# Merging Checkpoints

As you can see from the scripts included in this project, we ended up batching the comparisons between our keyword utterances ($k \in K$) and our context utterances ($c \in C$). Partially, this was to decrease the noise in the office where the tower is stored while running our tests.

The following scripts are designed to stitch those pieces back together again, largely using the CEDA object/framework to do so.

In [None]:
from CEDA import ceda_model
from tqdm import tqdm
import pandas as pd
import numpy as np
import json
import os

In [None]:
CKPT_PATH = 'data/ckpts'
RAW_PATH = 'data/raw'
OUT_PATH = 'data/results'
OUT_NAME = 'ceda-results.csv'

In [None]:
df = []

In [None]:
mod = ceda_model()

files = [os.path.join(CKPT_PATH, f) for f in os.listdir(CKPT_PATH)]
for f in tqdm(files):
    mod.load_from_checkpoint(f)
    df += [mod.graph_df(residualize=False)]

In [None]:
df = pd.concat(df, ignore_index=True)
df.head()

Stupidly, I left out some crucial information for ascertaining whether $x$ and $y$ (i.e. $k$ and $c$) are in the same context.

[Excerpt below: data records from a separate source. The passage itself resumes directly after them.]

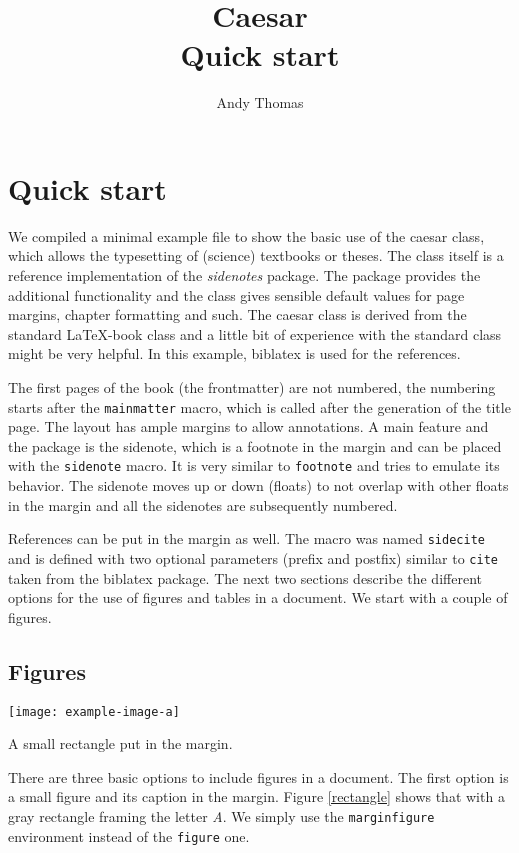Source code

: \documentclass{caesar_book}
\title{Caesar\\Quick start}
\author{Andy Thomas}
\begin{document}
\frontmatter
\maketitlepage
\tableofcontents
\mainmatter
\chapter{Quick start}
%
We compiled a minimal example file to show the basic use of the caesar class, which allows the typesetting of (science) textbooks or theses. The class itself is a reference implementation of the \emph{sidenotes} package. The package provides the additional functionality and the class gives sensible default values for page margins, chapter formatting and such. The caesar class is derived from the standard \LaTeX-book class and a little bit of experience with the standard class might be very helpful. In this example, biblatex is used for the references.

The first pages of the book (the frontmatter) are not numbered, the numbering starts after the \texttt{mainmatter} macro, which is called after the generation of the title page. The layout has ample margins to allow annotations. A main feature and the package is the sidenote, which is a footnote in the margin and can be placed with the \texttt{sidenote} macro. It is very similar to \texttt{footnote} and tries to emulate its behavior. The sidenote moves up or down (floats) to not overlap with other floats in the margin and all the sidenotes are subsequently numbered. 

References can be put in the margin as well. The macro was named \texttt{sidecite} and is defined with two optional parameters (prefix and postfix) similar to \texttt{cite} taken from the biblatex package. The next two sections describe the different options for the use of figures and tables in a document. We start with a couple of figures.
\section{Figures}
%
\begin{marginfigure}%
    \texttt{[image: example-image-a]}%
    \caption{A small rectangle put in the margin.\label{rectangle}}%
\end{marginfigure}%
%
There are three basic options to include figures in a document. The first option is a small figure and its caption in the margin. Figure \ref{rectangle} shows that with a gray rectangle framing the letter \emph{A}. We simply use the \texttt{marginfigure} environment instead of the \texttt{figure} one. 
\end{document}
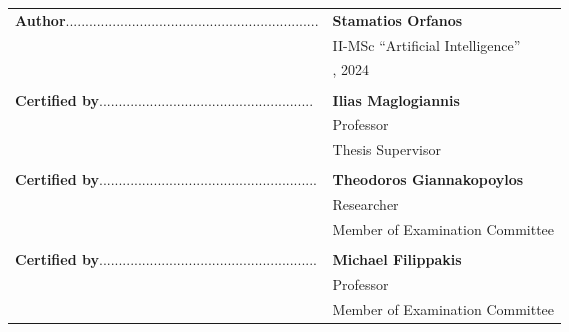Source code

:\newpage
\thispagestyle{empty}


\begin{flushleft}
    \begin{tabularx}{\textwidth}{X l}
        \textbf{Author}................................................................. & \textbf{Stamatios Orfanos} \\
        & II-MSc “Artificial Intelligence” \\
        &  , 2024 \\
        \\
        \textbf{Certified by}....................................................... & \textbf{Ilias Maglogiannis} \\
        & Professor \\
        & Thesis Supervisor \\
        \\
        \textbf{Certified by}........................................................ & \textbf{Theodoros Giannakopoylos} \\
        & Researcher \\
        & Member of Examination Committee \\
        \\
        \textbf{Certified by}........................................................ & \textbf{Michael Filippakis} \\
        & Professor \\
        & Member of Examination Committee \\
    \end{tabularx}
\end{flushleft}
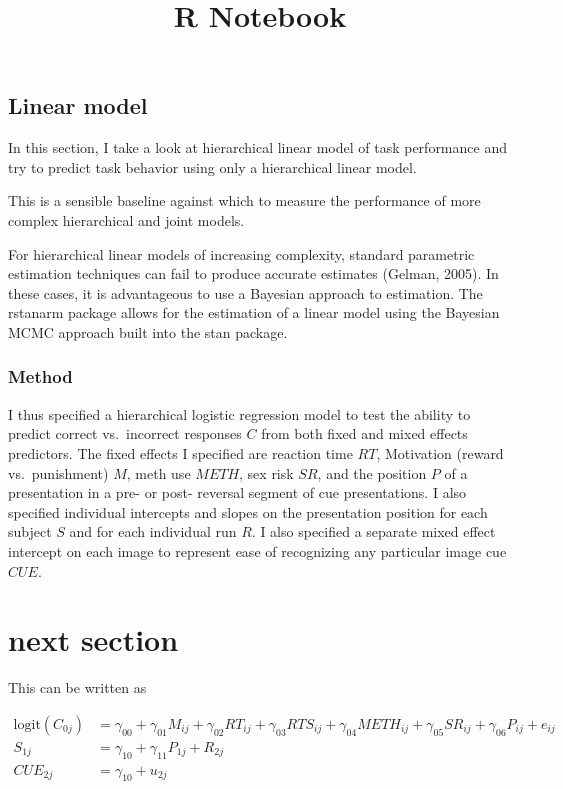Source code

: \documentclass[]{article}
\title{R Notebook}
\author{}
\date{}
\begin{document}
\maketitle

\subsection{Linear model}\label{linear-model}

In this section, I take a look at hierarchical linear model of task
performance and try to predict task behavior using only a hierarchical
linear model.

This is a sensible baseline against which to measure the performance of
more complex hierarchical and joint models.

For hierarchical linear models of increasing complexity, standard
parametric estimation techniques can fail to produce accurate estimates
(Gelman, 2005). In these cases, it is advantageous to use a Bayesian
approach to estimation. The rstanarm package allows for the estimation
of a linear model using the Bayesian MCMC approach built into the stan
package.

\subsubsection{Method}\label{method}

I thus specified a hierarchical logistic regression model to test the
ability to predict correct vs.~incorrect responses \(C\) from both fixed
and mixed effects predictors. The fixed effects I specified are reaction
time \(RT\), Motivation (reward vs.~punishment) \(M\), meth use
\(METH\), sex risk \(SR\), and the position \(P\) of a presentation in a
pre- or post- reversal segment of cue presentations. I also specified
individual intercepts and slopes on the presentation position for each
subject \(S\) and for each individual run \(R\). I also specified a
separate mixed effect intercept on each image to represent ease of
recognizing any particular image cue \(CUE\).

\section{next section}\label{next-section}

This can be written as

\[\begin{aligned}
\text{logit}(C_{0 j}) & = \gamma_{0 0}+\gamma_{0 1} M_{ij}+\gamma_{0 2} RT_{ij}+\gamma_{0 3} RTS_{ij}+\gamma_{0 4} METH_{ij}+\gamma_{0 5} SR_{ij}+\gamma_{0 6} P_{ij} + e_{i j} \\
S_{1 j} & = \gamma_{10} + \gamma_{1 1} P_{1j} + R_{2j}\\
CUE_{2 j} & = \gamma_{10} + u_{2j}
\end{aligned}\]
\end{document}
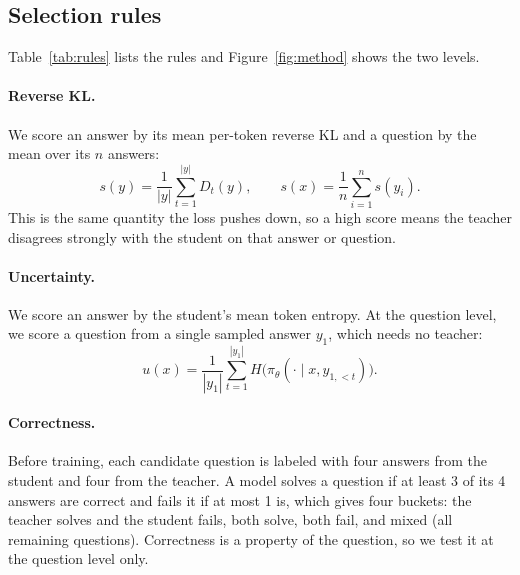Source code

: \documentclass[11pt]{article}
\begin{document}
\subsection{Selection rules}
Table~\ref{tab:rules} lists the rules and Figure~\ref{fig:method} shows the two levels.

\paragraph{Reverse KL.} We score an answer by its mean per-token reverse KL and a question by the mean over its $n$ answers:
\begin{equation}
s(y) = \frac{1}{|y|} \sum_{t=1}^{|y|} D_t(y), \qquad s(x) = \frac{1}{n} \sum_{i=1}^{n} s(y_i).
\end{equation}
This is the same quantity the loss pushes down, so a high score means the teacher disagrees strongly with the student on that answer or question.

\paragraph{Uncertainty.} We score an answer by the student's mean token entropy.
At the question level, we score a question from a single sampled answer $y_1$, which needs no teacher:
\begin{equation}
u(x) = \frac{1}{|y_1|} \sum_{t=1}^{|y_1|} H\big(\pi_\theta(\cdot \mid x, y_{1,<t})\big).
\end{equation}

\paragraph{Correctness.} Before training, each candidate question is labeled with four answers from the student and four from the teacher.
A model solves a question if at least 3 of its 4 answers are correct and fails it if at most 1 is, which gives four buckets: the teacher solves and the student fails, both solve, both fail, and mixed (all remaining questions).
Correctness is a property of the question, so we test it at the question level only.
\end{document}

That missing info being the parent comments for $x$ and $y$. To get those, I'm addding in the following script.

In [None]:
dfc = pd.read_csv(os.path.join(RAW_PATH, 'corpus-localcontext.csv'))
dfc['parent_id_'] = [pid.split('_')[-1] for pid in tqdm(dfc['parent_id'].values)]

# conversion to get parent ids from the line number
conversion = {line_no: dfc['parent_id'].loc[line_no] for line_no in dfc.index}

# conversion to get when the comment was created from parent comment ids
#  used to get created at time for parent comments
parent_created_at_conversion = {cid: dfc['comment_created_at'].loc[dfc['comment_id'].isin([cid])].values[0] for cid in dfc['comment_id'].unique()}

# conversion to get comment ups from comment id
comment_ups_conversion = {cid: comment_ups for cid, comment_ups in dfc[['comment_id', 'comment_ups']].values}

# conversion to get all tags associated with a parent_id.
parent_tags = {
    pid: '|'.join(dfc['tag'].loc[dfc['parent_id_'].isin([pid]) & ~dfc['tag'].isna()])
    for pid in dfc['parent_id_'].loc[~dfc['tag'].isna()].unique()
}

In [None]:
df['x_parent_id'] = [conversion[line_no] for line_no in tqdm(df['x_line_no'].values)]

In [None]:
df['y_parent_id'] = [conversion[line_no] for line_no in tqdm(df['y_line_no'].values)]

In [None]:
df['x_comment_ups'] = [comment_ups_conversion[cid] for cid in tqdm(df['x_comment_id'].values)]

In [None]:
df['y_comment_ups'] = [comment_ups_conversion[cid] for cid in tqdm(df['y_comment_id'].values)]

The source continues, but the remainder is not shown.